Solubilization of phosphorus and iron
Like Trichoderma, there are rhizobacteria that are able to mobilize inorganic phosphorus and iron, which are found in the soil forming insoluble compounds. Some of these bacteria are of the genera Bacillus, Pseudomonas, Rhizobium and Erwinia.
Production of useful active molecules for the plant
Phytohormones and stimulators of the growth. Many of these bacteria produce phytohormones such as natural auxins (indolacetic acid), giberelines or cytokinins, whose presence can improve processes of germination or rooting. A fungus that produces large quantities of auxins is Azospirillum sp.
Elicitators of defensive responses in the plant
These rhizobacteria don't make the plant produce phytoalexins or resistance proteins, but enhance their production in case it is attacked by some phytopathogen.
They enhance the symbiosis of the root with other fungi and rhizobacteria
Although PGPRs produce substances that impede the development of some microorganisms of the soil, sometimes they enable their symbiosis. This is the case of the endomycorrhiza Glomus and the PGPR Bacillus subtilis. They have an inhibiting effect on other pathogenic microorganisms.

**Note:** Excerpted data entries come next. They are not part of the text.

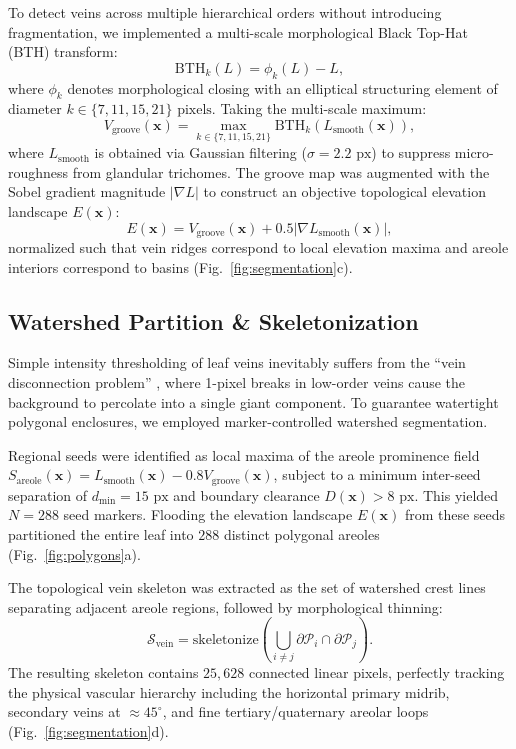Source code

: \documentclass[10pt,twocolumn]{article}
\begin{document}
To detect veins across multiple hierarchical orders without introducing fragmentation, we implemented a multi-scale morphological Black Top-Hat (BTH) transform:
\begin{equation}
    \mathrm{BTH}_k(L) = \phi_k(L) - L,
\end{equation}
where $\phi_k$ denotes morphological closing with an elliptical structuring element of diameter $k \in \{7, 11, 15, 21\}\text{ pixels}$. Taking the multi-scale maximum:
\begin{equation}
    V_{\mathrm{groove}}(\mathbf{x}) = \max_{k \in \{7, 11, 15, 21\}} \mathrm{BTH}_k(L_{\mathrm{smooth}}(\mathbf{x})),
\end{equation}
where $L_{\mathrm{smooth}}$ is obtained via Gaussian filtering ($\sigma = 2.2\text{ px}$) to suppress micro-roughness from glandular trichomes. The groove map was augmented with the Sobel gradient magnitude $|\nabla L|$ to construct an objective topological elevation landscape $E(\mathbf{x})$:
\begin{equation}
    E(\mathbf{x}) = V_{\mathrm{groove}}(\mathbf{x}) + 0.5 |\nabla L_{\mathrm{smooth}}(\mathbf{x})|,
\end{equation}
normalized such that vein ridges correspond to local elevation maxima and areole interiors correspond to basins (Fig.~\ref{fig:segmentation}c).

\subsection{Watershed Partition \& Skeletonization}
Simple intensity thresholding of leaf veins inevitably suffers from the ``vein disconnection problem'' \cite{price2011leaf}, where 1-pixel breaks in low-order veins cause the background to percolate into a single giant component. To guarantee watertight polygonal enclosures, we employed marker-controlled watershed segmentation.

Regional seeds were identified as local maxima of the areole prominence field $S_{\mathrm{areole}}(\mathbf{x}) = L_{\mathrm{smooth}}(\mathbf{x}) - 0.8 V_{\mathrm{groove}}(\mathbf{x})$, subject to a minimum inter-seed separation of $d_{\mathrm{min}} = 15\text{ px}$ and boundary clearance $D(\mathbf{x}) > 8\text{ px}$. This yielded $N = 288$ seed markers. Flooding the elevation landscape $E(\mathbf{x})$ from these seeds partitioned the entire leaf into $288$ distinct polygonal areoles (Fig.~\ref{fig:polygons}a).

The topological vein skeleton was extracted as the set of watershed crest lines separating adjacent areole regions, followed by morphological thinning:
\begin{equation}
    \mathcal{S}_{\mathrm{vein}} = \mathrm{skeletonize}\left( \bigcup_{i \neq j} \partial \mathcal{P}_i \cap \partial \mathcal{P}_j \right).
\end{equation}
The resulting skeleton contains $25,628$ connected linear pixels, perfectly tracking the physical vascular hierarchy including the horizontal primary midrib, secondary veins at $\approx 45^\circ$, and fine tertiary/quaternary areolar loops (Fig.~\ref{fig:segmentation}d).
\end{document}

Use as biological control agents
Production of antibiotics. This quality makes these bacteria suitable candidates for preventing root rot such as damping off and even to combat aerial fungi such as the Botrytis. Many rhizobacteria are producers of this type of antibiotics, some with fungicidal or antiviral properties. The main rizobacteria that produce this type of antibiotics are those of the genus Pseudomona and Bacillus. Some antibiotics such as Mupirocin produced by P. fluorescens are widely used in medicine.
Cyanobacteria are photosynthetic bacteria. Some form symbiosis with other plants like, for example, the Anabaena azollae bacteria that are symbiotic with the aquatic fern Azolla. These bacteria are characterized by being atmospheric nitrogen-fixing and for providing different substances like phytohormones. The nitrogen fixed by the fern-bacteria symbiosis has been widely used to fertilize fields of rice, where, prior to sowing, this fern was cultivated. As such, the rice grows and the fern dies, the accumulated nitrogen is released and later taken advantage of by the cultivated plant.